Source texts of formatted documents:
= = =

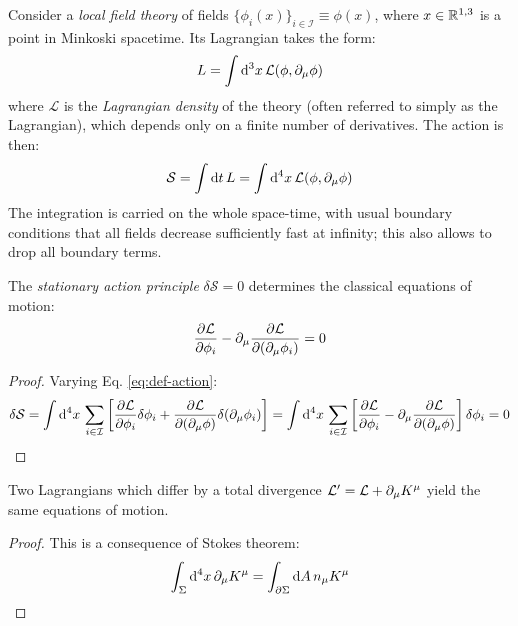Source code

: Consider a \textit{local field theory} of fields $ \{\phi_i(x)\}_{i \in \mathcal{I}} \equiv \phi(x) $, where $ x \in \mathbb{R}^{1,3} $ is a point in Minkoski spacetime. Its Lagrangian takes the form:
\begin{equation}
  L = \int \mathrm{d}^3 x\, \mathcal{L}(\phi, \partial_\mu \phi)
\end{equation}
where $ \mathcal{L} $ is the \textit{Lagrangian density} of the theory (often referred to simply as the Lagrangian), which depends only on a finite number of derivatives. The action is then:
\begin{equation}
  \mathcal{S} = \int \mathrm{d} t\, L = \int \mathrm{d}^4 x\, \mathcal{L}(\phi, \partial_\mu \phi)
  \label{eq:def-action}
\end{equation}
The integration is carried on the whole space-time, with usual boundary conditions that all fields decrease sufficiently fast at infinity; this also allows to drop all boundary terms.

\begin{theorem}{}{}
  The \textit{stationary action principle} $ \delta \mathcal{S} = 0 $ determines the classical equations of motion:
  \begin{equation}
    \frac{\partial \mathcal{L}}{\partial \phi_i} - \partial_\mu \frac{\partial \mathcal{L}}{\partial (\partial_\mu \phi_i)} = 0
  \end{equation}

  \tcblower

  \begin{proof}
    Varying Eq. \ref{eq:def-action}:
    \begin{equation*}
      \delta \mathcal{S} = \int \mathrm{d}^4 x\, \sum_{i \in \mathcal{I}} \left[ \frac{\partial \mathcal{L}}{\partial \phi_i} \delta \phi_i + \frac{\partial \mathcal{L}}{\partial (\partial_\mu \phi)} \delta (\partial_\mu \phi_i) \right] = \int \mathrm{d}^4 x\, \sum_{i \in \mathcal{I}} \left[ \frac{\partial \mathcal{L}}{\partial \phi_i} - \partial_\mu \frac{\partial \mathcal{L}}{\partial (\partial_\mu \phi)} \right] \delta \phi_i = 0
    \end{equation*}
  \end{proof}
\end{theorem}

\begin{corollary}{}{}
  Two Lagrangians which differ by a total divergence $ \mathcal{L}' = \mathcal{L} + \partial_\mu K^\mu $ yield the same equations of motion.

  \tcblower

  \begin{proof}
    This is a consequence of Stokes theorem:
    \begin{equation*}
      \int_\Sigma \mathrm{d}^4 x\, \partial_\mu K^\mu = \int_{\partial \Sigma} \mathrm{d} A\, n_\mu K^\mu
    \end{equation*}
  \end{proof}
\end{corollary}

= = =

What you need to do:
Your copy of the data should match it exactly, apart from the images, which are omitted.

Completed exercise:
Source code

: Consider a \textit{local field theory} of fields $ \{\phi_i(x)\}_{i \in \mathcal{I}} \equiv \phi(x) $, where $ x \in \mathbb{R}^{1,3} $ is a point in Minkoski spacetime. Its Lagrangian takes the form:
\begin{equation}
  L = \int \mathrm{d}^3 x\, \mathcal{L}(\phi, \partial_\mu \phi)
\end{equation}
where $ \mathcal{L} $ is the \textit{Lagrangian density} of the theory (often referred to simply as the Lagrangian), which depends only on a finite number of derivatives. The action is then:
\begin{equation}
  \mathcal{S} = \int \mathrm{d} t\, L = \int \mathrm{d}^4 x\, \mathcal{L}(\phi, \partial_\mu \phi)
  \label{eq:def-action}
\end{equation}
The integration is carried on the whole space-time, with usual boundary conditions that all fields decrease sufficiently fast at infinity; this also allows to drop all boundary terms.

\begin{theorem}{}{}
  The \textit{stationary action principle} $ \delta \mathcal{S} = 0 $ determines the classical equations of motion:
  \begin{equation}
    \frac{\partial \mathcal{L}}{\partial \phi_i} - \partial_\mu \frac{\partial \mathcal{L}}{\partial (\partial_\mu \phi_i)} = 0
  \end{equation}

  \tcblower

  \begin{proof}
    Varying Eq. \ref{eq:def-action}:
    \begin{equation*}
      \delta \mathcal{S} = \int \mathrm{d}^4 x\, \sum_{i \in \mathcal{I}} \left[ \frac{\partial \mathcal{L}}{\partial \phi_i} \delta \phi_i + \frac{\partial \mathcal{L}}{\partial (\partial_\mu \phi)} \delta (\partial_\mu \phi_i) \right] = \int \mathrm{d}^4 x\, \sum_{i \in \mathcal{I}} \left[ \frac{\partial \mathcal{L}}{\partial \phi_i} - \partial_\mu \frac{\partial \mathcal{L}}{\partial (\partial_\mu \phi)} \right] \delta \phi_i = 0
    \end{equation*}
  \end{proof}
\end{theorem}

\begin{corollary}{}{}
  Two Lagrangians which differ by a total divergence $ \mathcal{L}' = \mathcal{L} + \partial_\mu K^\mu $ yield the same equations of motion.

  \tcblower

  \begin{proof}
    This is a consequence of Stokes theorem:
    \begin{equation*}
      \int_\Sigma \mathrm{d}^4 x\, \partial_\mu K^\mu = \int_{\partial \Sigma} \mathrm{d} A\, n_\mu K^\mu
    \end{equation*}
  \end{proof}
\end{corollary}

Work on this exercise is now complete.